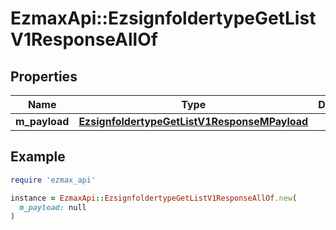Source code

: # EzmaxApi::EzsignfoldertypeGetListV1ResponseAllOf

## Properties

| Name | Type | Description | Notes |
| ---- | ---- | ----------- | ----- |
| **m_payload** | [**EzsignfoldertypeGetListV1ResponseMPayload**](EzsignfoldertypeGetListV1ResponseMPayload.md) |  |  |

## Example

```ruby
require 'ezmax_api'

instance = EzmaxApi::EzsignfoldertypeGetListV1ResponseAllOf.new(
  m_payload: null
)
```

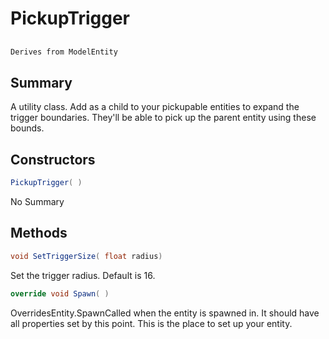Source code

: # PickupTrigger

## 
```c#
Derives from ModelEntity
```

## Summary

A utility class. Add as a child to your pickupable entities to expand
the trigger boundaries. They'll be able to pick up the parent entity
using these bounds.
## Constructors

```c#
PickupTrigger( ) 
```
No Summary
## Methods

```c#
void SetTriggerSize( float radius) 
```
Set the trigger radius. Default is 16.
```c#
override void Spawn( ) 
```
OverridesEntity.SpawnCalled when the entity is spawned in. It should have all properties set by this point.
This is the place to set up your entity.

━━━━━━━━━━━━━━━━━━━━

WORK INSTRUCTIONS: Wherever the string "radius" appears in the data above, report the whole line.

REPLY:
void SetTriggerSize( float radius) 
Set the trigger radius. Default is 16.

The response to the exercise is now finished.